Activity — Keep every word the same. Repeat the records without their images.

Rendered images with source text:
_ _ _ _

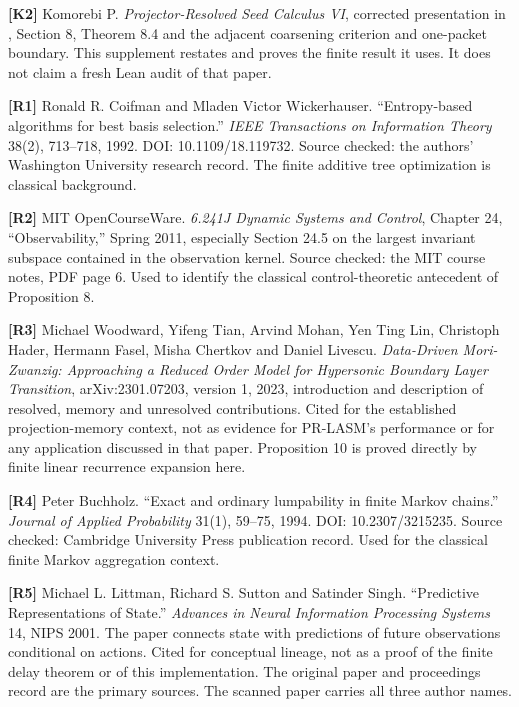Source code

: \documentclass[11pt,oneside,openany]{book}
\numberwithin{equation}{section}
\begin{document}
\textbf{{[}K2{]}} Komorebi P. \emph{Projector-Resolved Seed Calculus
VI}, corrected presentation in
, Section 8, Theorem 8.4
and the adjacent coarsening criterion and one-packet boundary. This
supplement restates and proves the finite result it uses. It does not
claim a fresh Lean audit of that paper.

\textbf{{[}R1{]}} Ronald R. Coifman and Mladen Victor Wickerhauser.
``Entropy-based algorithms for best basis selection.'' \emph{IEEE
Transactions on Information Theory} 38(2), 713--718, 1992. DOI:
10.1109/18.119732. Source checked: the authors' Washington University
research record. The finite additive tree optimization is classical
background.

\textbf{{[}R2{]}} MIT OpenCourseWare. \emph{6.241J Dynamic Systems and
Control}, Chapter 24, ``Observability,'' Spring 2011, especially Section
24.5 on the largest invariant subspace contained in the observation
kernel. Source checked: the MIT course notes, PDF page 6. Used to
identify the classical control-theoretic antecedent of Proposition 8.

\textbf{{[}R3{]}} Michael Woodward, Yifeng Tian, Arvind Mohan, Yen Ting
Lin, Christoph Hader, Hermann Fasel, Misha Chertkov and Daniel Livescu.
\emph{Data-Driven Mori-Zwanzig: Approaching a Reduced Order Model for
Hypersonic Boundary Layer Transition}, arXiv:2301.07203, version 1,
2023, introduction and description of resolved, memory and unresolved
contributions. Cited for the established projection-memory context, not
as evidence for PR-LASM's performance or for any application discussed
in that paper. Proposition 10 is proved directly by finite linear
recurrence expansion here.

\textbf{{[}R4{]}} Peter Buchholz. ``Exact and ordinary lumpability in
finite Markov chains.'' \emph{Journal of Applied Probability} 31(1),
59--75, 1994. DOI: 10.2307/3215235. Source checked: Cambridge University
Press publication record. Used for the classical finite Markov
aggregation context.

\textbf{{[}R5{]}} Michael L. Littman, Richard S. Sutton and Satinder
Singh. ``Predictive Representations of State.'' \emph{Advances in Neural
Information Processing Systems} 14, NIPS 2001. The paper connects state
with predictions of future observations conditional on actions. Cited
for conceptual lineage, not as a proof of the finite delay theorem or of
this implementation. The original paper and proceedings record are the
primary sources. The scanned paper carries all three author names.
\end{document}
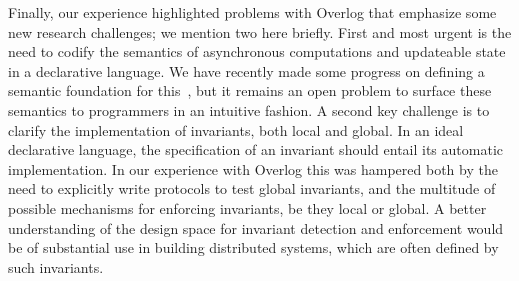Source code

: Finally, our experience highlighted problems with Overlog that emphasize some
new research challenges; we mention two here briefly.  First and most urgent is
the need to codify the semantics of asynchronous computations and updateable
state in a declarative language.  We have recently made some progress on
defining a semantic foundation for this~\cite{dedalus-tr}, but it remains an
open problem to surface these semantics to programmers in an intuitive fashion.
A second key challenge is to clarify the implementation of invariants, both
local and global.  In an ideal declarative language, the specification of an
invariant should entail its automatic implementation.  In our experience with
Overlog this was hampered both by the need to explicitly write protocols to test
global invariants, and the multitude of possible mechanisms for enforcing
invariants, be they local or global.  A better understanding of the design space
for invariant detection and enforcement would be of substantial use in building
distributed systems, which are often defined by such invariants.


%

_ _ _ _

Problem solution —
Source code

: \documentclass[11pt,oneside,openany]{book}
\numberwithin{equation}{section}
\begin{document}
\textbf{{[}K2{]}} Komorebi P. \emph{Projector-Resolved Seed Calculus
VI}, corrected presentation in
, Section 8, Theorem 8.4
and the adjacent coarsening criterion and one-packet boundary. This
supplement restates and proves the finite result it uses. It does not
claim a fresh Lean audit of that paper.

\textbf{{[}R1{]}} Ronald R. Coifman and Mladen Victor Wickerhauser.
``Entropy-based algorithms for best basis selection.'' \emph{IEEE
Transactions on Information Theory} 38(2), 713--718, 1992. DOI:
10.1109/18.119732. Source checked: the authors' Washington University
research record. The finite additive tree optimization is classical
background.

\textbf{{[}R2{]}} MIT OpenCourseWare. \emph{6.241J Dynamic Systems and
Control}, Chapter 24, ``Observability,'' Spring 2011, especially Section
24.5 on the largest invariant subspace contained in the observation
kernel. Source checked: the MIT course notes, PDF page 6. Used to
identify the classical control-theoretic antecedent of Proposition 8.

\textbf{{[}R3{]}} Michael Woodward, Yifeng Tian, Arvind Mohan, Yen Ting
Lin, Christoph Hader, Hermann Fasel, Misha Chertkov and Daniel Livescu.
\emph{Data-Driven Mori-Zwanzig: Approaching a Reduced Order Model for
Hypersonic Boundary Layer Transition}, arXiv:2301.07203, version 1,
2023, introduction and description of resolved, memory and unresolved
contributions. Cited for the established projection-memory context, not
as evidence for PR-LASM's performance or for any application discussed
in that paper. Proposition 10 is proved directly by finite linear
recurrence expansion here.

\textbf{{[}R4{]}} Peter Buchholz. ``Exact and ordinary lumpability in
finite Markov chains.'' \emph{Journal of Applied Probability} 31(1),
59--75, 1994. DOI: 10.2307/3215235. Source checked: Cambridge University
Press publication record. Used for the classical finite Markov
aggregation context.

\textbf{{[}R5{]}} Michael L. Littman, Richard S. Sutton and Satinder
Singh. ``Predictive Representations of State.'' \emph{Advances in Neural
Information Processing Systems} 14, NIPS 2001. The paper connects state
with predictions of future observations conditional on actions. Cited
for conceptual lineage, not as a proof of the finite delay theorem or of
this implementation. The original paper and proceedings record are the
primary sources. The scanned paper carries all three author names.
\end{document}
Source code

: Finally, our experience highlighted problems with Overlog that emphasize some
new research challenges; we mention two here briefly.  First and most urgent is
the need to codify the semantics of asynchronous computations and updateable
state in a declarative language.  We have recently made some progress on
defining a semantic foundation for this~\cite{dedalus-tr}, but it remains an
open problem to surface these semantics to programmers in an intuitive fashion.
A second key challenge is to clarify the implementation of invariants, both
local and global.  In an ideal declarative language, the specification of an
invariant should entail its automatic implementation.  In our experience with
Overlog this was hampered both by the need to explicitly write protocols to test
global invariants, and the multitude of possible mechanisms for enforcing
invariants, be they local or global.  A better understanding of the design space
for invariant detection and enforcement would be of substantial use in building
distributed systems, which are often defined by such invariants.


%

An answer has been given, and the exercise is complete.